休まず働くことで競争性を維持するという人もいますがそれは大きな誤解です。疲労が蓄積すれば、クリエイティブな発想は失われ、目の前の仕事に対して改善する意欲を失わせます。また、ミスから来る手直し、戻り作業など本来やる必要のない仕事が雪だるま式に増えて、非効率に陥り生産性は極端に落ちることにつながります。休めないことは職場のみならず社会全体のパフォーマンスを下げることに繋がるのです。
2 継続性の重要性
仕事が継続的にオーバーロードになるのは個人の努力もありますが、上司によるマネジメント不足が問題になっていることが多いです。休まないことを前提に仕事を管理している場合、パフォーマンスは常に最大値で発揮せざるを得ず、常にギリギリの状態で仕事をしなければならなくなります。そのような体制を敷いていると、耐えられない人が一人また一人と倒れていき、その負荷が残された人に圧し掛かってくるという悪循環を生み出します。いずれ遅かれ早かれ破綻するのは目に見えています。
3 責任感は、目標達成のために発揮されるもの
強い責任感のもと休まないという人もいます。その労働哲学は、疲弊している同僚に『休むなよ』という我慢レースを押し付るものにしかなりません。なぜなら、仕事に対して人間を貼り付けにすることで、目標が達成できるとは限らないからです。先述の通り、疲弊して生産性が下がり破綻を生み出すような環境を作り出す手段は、目標達成から遠のいています。
4 お互い様の精神がパフォーマンスを最大化する
好きで休まずに働いて休まないというのは自由ですが、他人にも同様のことを求めてはいけません。

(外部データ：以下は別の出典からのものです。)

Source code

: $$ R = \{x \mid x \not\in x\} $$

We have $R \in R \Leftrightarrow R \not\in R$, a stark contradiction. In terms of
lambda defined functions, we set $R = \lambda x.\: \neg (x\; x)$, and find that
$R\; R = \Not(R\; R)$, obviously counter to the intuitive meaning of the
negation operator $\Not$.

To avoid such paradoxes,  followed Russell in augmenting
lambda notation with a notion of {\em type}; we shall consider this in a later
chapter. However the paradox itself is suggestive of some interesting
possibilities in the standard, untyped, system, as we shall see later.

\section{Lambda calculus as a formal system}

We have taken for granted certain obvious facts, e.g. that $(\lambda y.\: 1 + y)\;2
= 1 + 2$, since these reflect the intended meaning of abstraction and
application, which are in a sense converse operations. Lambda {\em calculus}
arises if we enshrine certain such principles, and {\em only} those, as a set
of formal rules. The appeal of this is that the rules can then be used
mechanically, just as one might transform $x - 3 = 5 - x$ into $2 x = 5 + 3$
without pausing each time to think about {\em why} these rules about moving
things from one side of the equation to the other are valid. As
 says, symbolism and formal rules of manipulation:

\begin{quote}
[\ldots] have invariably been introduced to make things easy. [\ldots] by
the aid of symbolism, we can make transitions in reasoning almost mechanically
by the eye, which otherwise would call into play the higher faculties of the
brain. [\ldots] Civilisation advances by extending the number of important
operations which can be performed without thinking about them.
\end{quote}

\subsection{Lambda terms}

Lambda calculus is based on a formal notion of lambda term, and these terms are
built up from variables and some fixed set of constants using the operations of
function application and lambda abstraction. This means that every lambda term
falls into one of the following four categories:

「お互い様」という形でうまくやりくりした方が全体として効率が上がるからです。適切に休養を摂り、自らの効率を上げて、労働力を最大限に引き出す方が、無駄を無くしパフォーマンスを向上させ、継続性を保つことができるのです。
5 あなたの隣にいる人に伝えるべきこと
いわゆるブラック企業が存続し、労働者を搾取し続けるという状態は、経営者が意図的に作っている場合もあると思います。しかし高い目標にどのように取り組むかをあまり考えず、正面突破のデスマーチを繰り広げる「そこで働く人たち」が作った文化によるものがほとんどだと思います。そのような文化を変えるため、泥沼のルーチンワークを行う傍らで、ルーチンワークの質を上げ、圧縮していく取り組みを継続する。そして、そのような取り組みに対して割く時間を確保する必要性を共有していくことこそが、充実した休養を生む一助となるのだと思います。
正しい組織構造が成果をあげることを約束するわけではない。
しかし間違った構造は成果をあげられないことを約束する。